[Source texts of formatted documents]
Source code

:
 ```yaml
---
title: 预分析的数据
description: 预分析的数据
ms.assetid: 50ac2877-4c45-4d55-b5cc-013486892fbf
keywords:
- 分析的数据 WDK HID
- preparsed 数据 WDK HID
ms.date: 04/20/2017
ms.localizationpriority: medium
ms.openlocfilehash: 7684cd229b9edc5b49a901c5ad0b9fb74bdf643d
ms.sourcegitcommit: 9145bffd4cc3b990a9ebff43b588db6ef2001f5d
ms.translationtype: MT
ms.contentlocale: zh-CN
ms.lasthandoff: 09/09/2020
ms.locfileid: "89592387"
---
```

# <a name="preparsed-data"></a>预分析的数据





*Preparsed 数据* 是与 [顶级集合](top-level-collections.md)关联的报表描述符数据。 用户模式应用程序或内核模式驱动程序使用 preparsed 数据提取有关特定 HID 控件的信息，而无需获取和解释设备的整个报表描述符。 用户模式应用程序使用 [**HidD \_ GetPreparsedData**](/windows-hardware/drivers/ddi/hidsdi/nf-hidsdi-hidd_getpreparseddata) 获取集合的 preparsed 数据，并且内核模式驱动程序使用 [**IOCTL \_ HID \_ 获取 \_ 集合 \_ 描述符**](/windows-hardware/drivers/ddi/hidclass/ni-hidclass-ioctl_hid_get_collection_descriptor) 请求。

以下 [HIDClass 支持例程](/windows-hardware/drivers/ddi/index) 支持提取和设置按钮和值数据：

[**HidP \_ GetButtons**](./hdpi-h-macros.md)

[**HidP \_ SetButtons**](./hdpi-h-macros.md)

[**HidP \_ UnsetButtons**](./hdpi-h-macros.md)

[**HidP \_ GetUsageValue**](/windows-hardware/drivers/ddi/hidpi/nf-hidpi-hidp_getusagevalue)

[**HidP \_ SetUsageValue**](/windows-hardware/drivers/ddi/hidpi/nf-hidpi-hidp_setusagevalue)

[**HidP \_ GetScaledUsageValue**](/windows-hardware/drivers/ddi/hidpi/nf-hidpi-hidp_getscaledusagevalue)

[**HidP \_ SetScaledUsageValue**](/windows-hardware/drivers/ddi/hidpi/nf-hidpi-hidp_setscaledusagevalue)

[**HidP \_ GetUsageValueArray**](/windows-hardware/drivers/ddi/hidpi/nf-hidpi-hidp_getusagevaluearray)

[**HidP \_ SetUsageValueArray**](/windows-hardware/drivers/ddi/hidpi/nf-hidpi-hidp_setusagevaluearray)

▶ How to complete this task:
Extract all lines of the records above that include "preparsed".

▶ Task result:
- preparsed 数据 WDK HID
# <a name="preparsed-data"></a>预分析的数据
*Preparsed 数据* 是与 [顶级集合](top-level-collections.md)关联的报表描述符数据。 用户模式应用程序或内核模式驱动程序使用 preparsed 数据提取有关特定 HID 控件的信息，而无需获取和解释设备的整个报表描述符。 用户模式应用程序使用 [**HidD \_ GetPreparsedData**](/windows-hardware/drivers/ddi/hidsdi/nf-hidsdi-hidd_getpreparseddata) 获取集合的 preparsed 数据，并且内核模式驱动程序使用 [**IOCTL \_ HID \_ 获取 \_ 集合 \_ 描述符**](/windows-hardware/drivers/ddi/hidclass/ni-hidclass-ioctl_hid_get_collection_descriptor) 请求。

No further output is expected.